Criminal sentences are imposed after considering a wide range of factors. Until a recent Supreme Court of Canada decision, the significance of immigration consequences from criminal sentences was not clear.

However, in Pham, the Supreme Court recently clarified the law. Pham involved a permanent resident who was sentenced to two years’ imprisonment, thus eliminating his right to appeal his removal order and win a reprieve from immediate deportation. Neither his defence lawyer nor the prosecutor nor the sentencing judge was aware of this immigration consequence. A sentence of two years less a day would have allowed Pham an opportunity to stop his deportation.

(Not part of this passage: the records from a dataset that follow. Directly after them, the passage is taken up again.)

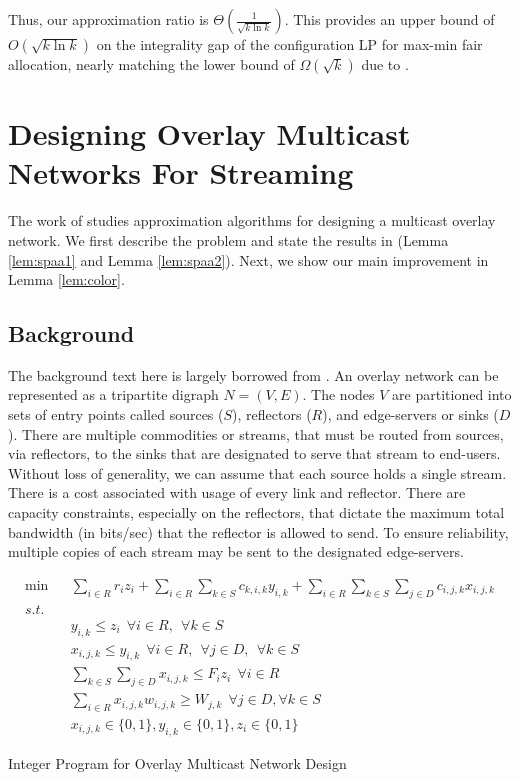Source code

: Thus, our approximation ratio is $\Theta(\frac{1}{\sqrt{k\ln{k}}})$.
This provides an upper bound of $O(\sqrt{k\ln{k}})$ on the integrality gap of the configuration LP for max-min fair allocation, nearly
matching the  lower bound of $\Omega(\sqrt{k})$ due to \cite{bansal:stoc06}. 


\section{Designing Overlay Multicast Networks For Streaming}
\label{section:spaa}
The work of \cite{DBLP:conf/spaa/AndreevMMS03} studies approximation algorithms
for designing a multicast overlay network. We first describe the problem and state the results in \cite{DBLP:conf/spaa/AndreevMMS03} (Lemma \ref{lem:spaa1} and Lemma \ref{lem:spaa2}). Next, we show our main improvement in Lemma \ref{lem:color}.

\subsection{Background} The background text here is largely borrowed from \cite{DBLP:conf/spaa/AndreevMMS03}. An overlay network can be represented as a tripartite digraph $N=(V,E)$. The nodes $V$ are partitioned into sets of entry points called sources ($S$), reflectors ($R$), and edge-servers or sinks ($D$). There are multiple commodities or streams, that must be routed from sources, via reflectors, to the sinks that are designated to serve that stream to end-users. Without loss of generality, we can assume that each source holds a single stream. 
There is a cost associated with usage of every link and reflector. 
 There are capacity constraints, especially on the reflectors,
that dictate the maximum total bandwidth (in bits/sec) that the reflector is allowed to send. 
To ensure reliability, multiple copies of each stream may be sent to the designated edge-servers.
\begin{table*}
\begin{eqnarray}
\text{min} && \sum_{i \in R} r_{i}z_{i} +\sum_{i \in R}\sum_{k \in S}c_{k,i,k}y_{i,k}+\sum_{i \in R}\sum_{k \in S}\sum_{j \in D}c_{i,j,k}x_{i,j,k} \nonumber\\
s.t. &&\\
&& y_{i,k} \leq z_{i}~~\forall i \in R,~~\forall k \in S \label{eqn:cons1} \\
&& x_{i,j,k} \leq y_{i,k}~~\forall i \in R, ~~\forall j \in D, ~~\forall k \in S \label{eqn:cons2} \\
&& \sum_{k \in S} \sum_{j \in D} x_{i,j,k} \leq F_{i}z_{i}~~\forall i \in R
\label{eqn:fanout} \\
&& \sum_{i \in R}x_{i,j,k}w_{i,j,k} \geq W_{j,k}~~\forall j \in D, \forall k \in S \label{eqn:weight} \\
&& x_{i,j,k} \in \{0,1\}, y_{i,k} \in \{0,1\}, z_{i} \in \{0,1\}
\label{eqn:integrality}
\end{eqnarray}
\caption{Integer Program for Overlay Multicast Network Design}
\label{table:spaa}
\end{table*}

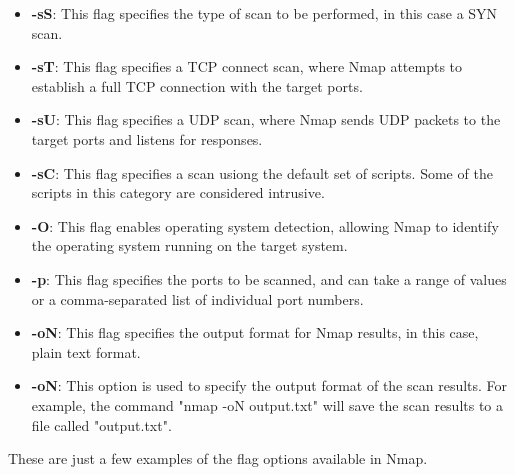 \documentclass[a4paper, 12pt, oneside]{extbook}
\begin{document}
\begin{itemize}
  \item \textbf{-sS}: This flag specifies the type of scan to be performed, in this case a SYN scan.
  \item \textbf{-sT}: This flag specifies a TCP connect scan, where Nmap attempts to establish a full TCP connection with the target ports.
  \item \textbf{-sU}: This flag specifies a UDP scan, where Nmap sends UDP packets to the target ports and listens for responses.
  \item \textbf{-sC}: This flag specifies a scan usiong the default set of scripts. Some of the scripts in this category are considered intrusive.
  \item \textbf{-O}: This flag enables operating system detection, allowing Nmap to identify the operating system running on the target system.
  \item \textbf{-p}: This flag specifies the ports to be scanned, and can take a range of values or a comma-separated list of individual port numbers.
  \item \textbf{-oN}: This flag specifies the output format for Nmap results, in this case, plain text format.
  \item \textbf{-oN}: This option is used to specify the output format of the scan results. For example, the command "nmap -oN output.txt" will save the scan results to a file called "output.txt".
\end{itemize}
These are just a few examples of the flag options available in Nmap.
\end{document}
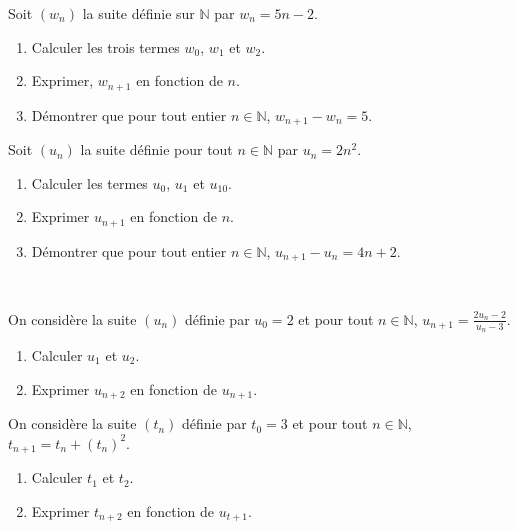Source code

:\documentclass[11pt]{article}
\begin{document}
\noindent\begin{minipage}[]{.48\textwidth}
\begin{exo}
  Soit $(w_n)$ la suite définie sur $\mathbb{N}$ par $w_n = 5n - 2$.
\begin{enumerate}
    \item Calculer les trois termes $w_0$, $w_1$ et $w_2$.
    \item Exprimer, $w_{n+1}$ en fonction de $n$.
    \item Démontrer que pour tout entier $n \in \mathbb{N}$, $w_{n+1} - w_n = 5$.
\end{enumerate}
\end{exo}
\end{minipage}
\hfill
\begin{minipage}[]{.48\textwidth}
\begin{exo}
  Soit $(u_n)$ la suite définie pour tout $n \in \mathbb{N}$ par $u_n = 2n^2$.
\begin{enumerate}
    \item Calculer les termes $u_0$, $u_1$ et $u_{10}$.
    \item Exprimer $u_{n+1}$ en fonction de $n$.
    \item Démontrer que pour tout entier $n \in \mathbb{N}$, $u_{n+1} - u_n = 4n
      + 2$.
\end{enumerate}
\end{exo}
\end{minipage}
~\vspace{.5cm}

\noindent\begin{minipage}[]{.48\textwidth}
\begin{exo}
  On considère la suite $(u_n)$ définie par $u_0=2$ et pour tout
  $n\in\mathbb{N}$, $u_{n+1}=\frac{2u_n-2}{u_n-3}$.
  \begin{enumerate}
    \item Calculer $u_1$ et $u_2$.
    \item Exprimer $u_{n+2}$ en fonction de $u_{n+1}$.
  \end{enumerate}
\end{exo}
\end{minipage}
\hfill
\begin{minipage}[]{.48\textwidth}
\begin{exo}
  On considère la suite $(t_n)$ définie par $t_0=3$ et pour tout
  $n\in\mathbb{N}$, $t_{n+1}=t_n+\left( t_n \right)^2$.
  \begin{enumerate}
    \item Calculer $t_1$ et $t_2$.
    \item Exprimer $t_{n+2}$ en fonction de $u_{t+1}$.
  \end{enumerate}
\end{exo}
\end{minipage}
\end{document}
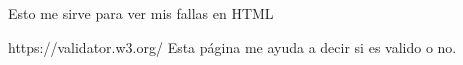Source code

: Esto me sirve para ver mis fallas en HTML

https://validator.w3.org/   Esta página me ayuda a decir si es valido o no.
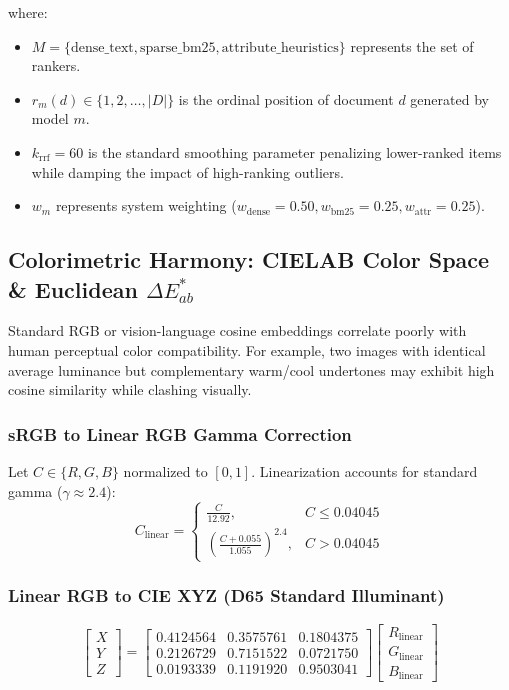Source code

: \documentclass[11pt,a4paper]{article}
\begin{document}
where:
\begin{itemize}
    \item $M = \{\text{dense\_text}, \text{sparse\_bm25}, \text{attribute\_heuristics}\}$ represents the set of rankers.
    \item $r_m(d) \in \{1, 2, \dots, |D|\}$ is the ordinal position of document $d$ generated by model $m$.
    \item $k_{\text{rrf}} = 60$ is the standard smoothing parameter penalizing lower-ranked items while damping the impact of high-ranking outliers.
    \item $w_m$ represents system weighting ($w_{\text{dense}}=0.50, w_{\text{bm25}}=0.25, w_{\text{attr}}=0.25$).
\end{itemize}

\subsection{Colorimetric Harmony: CIELAB Color Space \& Euclidean $\Delta E^*_{ab}$}
Standard RGB or vision-language cosine embeddings correlate poorly with human perceptual color compatibility. For example, two images with identical average luminance but complementary warm/cool undertones may exhibit high cosine similarity while clashing visually.

\subsubsection{sRGB to Linear RGB Gamma Correction}
Let $C \in \{R, G, B\}$ normalized to $[0, 1]$. Linearization accounts for standard gamma ($\gamma \approx 2.4$):
\begin{equation}
C_{\text{linear}} = \begin{cases} 
\frac{C}{12.92}, & C \le 0.04045 \\
\left(\frac{C + 0.055}{1.055}\right)^{2.4}, & C > 0.04045 
\end{cases}
\end{equation}

\subsubsection{Linear RGB to CIE XYZ (D65 Standard Illuminant)}
\begin{equation}
\begin{bmatrix} X \\ Y \\ Z \end{bmatrix} = 
\begin{bmatrix} 
0.4124564 & 0.3575761 & 0.1804375 \\
0.2126729 & 0.7151522 & 0.0721750 \\
0.0193339 & 0.1191920 & 0.9503041 
\end{bmatrix}
\begin{bmatrix} R_{\text{linear}} \\ G_{\text{linear}} \\ B_{\text{linear}} \end{bmatrix}
\end{equation}
\end{document}
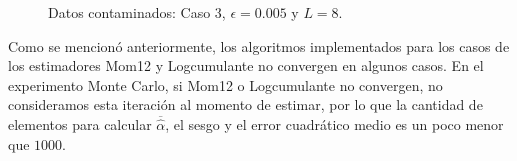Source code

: \begin{figure}[h!]
	\caption{\label{Caso3L8}\small Datos contaminados: Caso $3$, $\epsilon=0.005$ y $ L=8$.}
\end{figure}

Como se mencionó anteriormente, los algoritmos implementados para los casos de los estimadores Mom12 y Logcumulante no convergen en algunos casos. En el experimento Monte Carlo, si Mom12 o  Logcumulante no convergen, no consideramos esta iteración al momento de estimar, por lo que la cantidad de elementos para calcular $\overline{\widehat{\alpha}}$, el sesgo y el error cuadrático medio es un poco menor que $1000$.


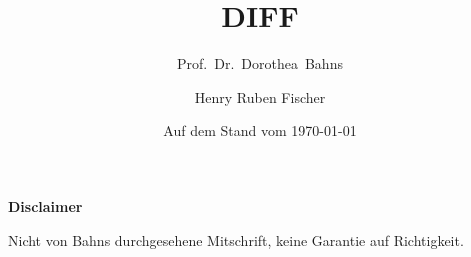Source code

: \documentclass{hrflecture}
\title{DIFF \Romannum{2}}
\subtitle{Prof.~Dr.~Dorothea~Bahns}
\date{Auf dem Stand vom \today}
\author{Henry Ruben Fischer}
\begin{document}
\maketitle

\newpage
\textbf{Disclaimer}
\vspace{1cm}

Nicht von Bahns durchgesehene Mitschrift, keine Garantie auf Richtigkeit.

\newpage
\tableofcontents
\newpage


\end{document}
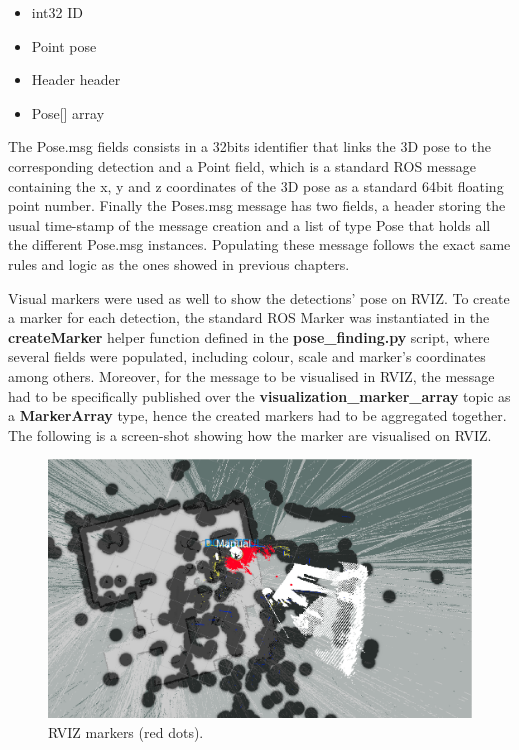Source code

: \begin{multicols}{2}
  \begin{itemize}
    \item int32 ID
    \item Point pose
  \end{itemize}

  \columnbreak

  \begin{itemize}
    \item Header header
    \item Pose[] array
  \end{itemize}
\end{multicols}

The Pose.msg fields consists in a 32bits identifier that links the 3D pose to the corresponding detection and a Point field, which is a standard ROS message containing the x, y and z coordinates of the 3D pose as a standard 64bit floating point number. Finally the Poses.msg message has two fields, a header storing the usual time-stamp of the message creation and a list of type Pose that holds all the different Pose.msg instances. Populating these message follows the exact same rules and logic as the ones showed in previous chapters.

Visual markers were used as well to show the detections' pose on RVIZ. To create a marker for each detection, the standard ROS Marker was instantiated in the \textbf{createMarker} helper function defined in the \textbf{pose\_finding.py} script, where several fields were populated, including colour, scale and marker's coordinates among others. Moreover, for the message to be visualised in RVIZ, the message had to be specifically published over the \textbf{visualization\_marker\_array} topic as a \textbf{MarkerArray} type, hence the created markers had to be aggregated together. The following is a screen-shot showing how the marker are visualised on RVIZ.

\begin{figure}[H]
  \begin{center}
    \includegraphics[width=.9\linewidth]{images/chapter4_markers.png}
  \end{center}
  \caption{RVIZ markers (red dots).}
  \label{fig:markers}
\end{figure}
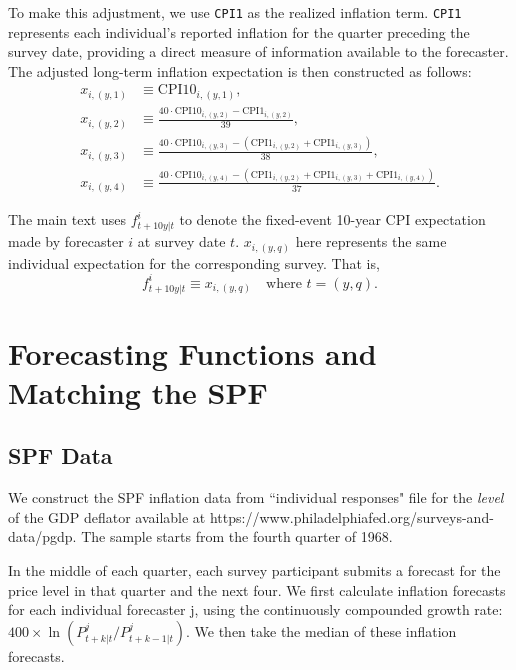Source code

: \documentclass[12pt,letter,leqno]{article}
\theoremstyle{asn}
\theoremstyle{lem}
\theoremstyle{slem}
\theoremstyle{prop}
\theoremstyle{appprop}
\theoremstyle{rem}
\theoremstyle{defn}
\begin{document}
  To make this adjustment, we use \texttt{CPI1} as the realized inflation term. \texttt{CPI1} represents each individual's reported inflation for the quarter preceding the survey date, providing a direct measure of information available to the forecaster. The adjusted long-term inflation expectation is then constructed as follows:
  \begin{align}
  x_{i,(y,1)} &\equiv \text{CPI10}_{i,(y,1)}, \\
  x_{i,(y,2)} &\equiv
   \frac{40\cdot\text{CPI10}_{i,(y,2)} - \text{CPI1}_{i,(y,2)}}{39}, \\
  x_{i,(y,3)} &\equiv
   \frac{40\cdot\text{CPI10}_{i,(y,3)}
   - \left(\text{CPI1}_{i,(y,2)} + \text{CPI1}_{i,(y,3)}\right)}{38}, \\
  x_{i,(y,4)} &\equiv
   \frac{40\cdot\text{CPI10}_{i,(y,4)}
   - \left(\text{CPI1}_{i,(y,2)} + \text{CPI1}_{i,(y,3)}
   + \text{CPI1}_{i,(y,4)}\right)}{37}.
  \end{align}
  
  The main text uses $f_{t+10y|t}^{i}$ to denote the fixed-event 10-year CPI expectation made by forecaster $i$ at survey date $t$. $x_{i,(y, q)}$ here represents the same individual expectation for the corresponding survey. That is,
  \[
  f_{t+10y|t}^{i} \equiv x_{i,(y, q)} \quad \text{where } t = (y, q).
  \]
  
  




\section{Forecasting Functions and Matching the SPF}\label{appsec:SPF}

\renewcommand{\theequation}{C\arabic{equation}}


\subsection{SPF Data}\label{appsec:SPFdata}
We construct the SPF inflation data from ``individual responses" file for the \textit{level} of the GDP deflator available at https://www.philadelphiafed.org/surveys-and-data/pgdp. The sample starts from the fourth quarter of 1968.

In the middle of each quarter, each survey participant submits a forecast for the price level in that quarter and the next four. We first calculate inflation forecasts for each individual forecaster j, using the continuously compounded growth rate: $400\times\ln(P^j_{t+k|t}/P^j_{t+k-1|t})$. We then take the median of these inflation forecasts.
\end{document}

Pham appealed the sentence. On appeal, the Crown attorney acknowledged that it would have agreed to a sentence of two years less a day if it had been aware of the immigration consequences to Pham. However, the Alberta Court of Appeal ruled that the sentence should not be disturbed, for reasons including the fact that Pham had “abused the hospitality” given to him by Canada.

The Supreme Court of Canada overruled the Court of Appeal, finding that as long as a sentence adjustment based upon immigration consequences does not take the sentence out of the appropriate range, it is entirely appropriate to consider immigration consequences in sentencing. Based on the Crown’s concession, the Court overturned the Court of Appeal’s ruling and adjusted the sentence to two years less a day.

This decision makes communication imperative between immigration and criminal counsel. Criminal counsel should appeal sentences if it is clear that the sentencing judge did not weigh immigration consequences. Immigration counsel should impress upon criminal counsel the importance of seeking a sentence that does not jeopardize a permanent resident’s right to appeal.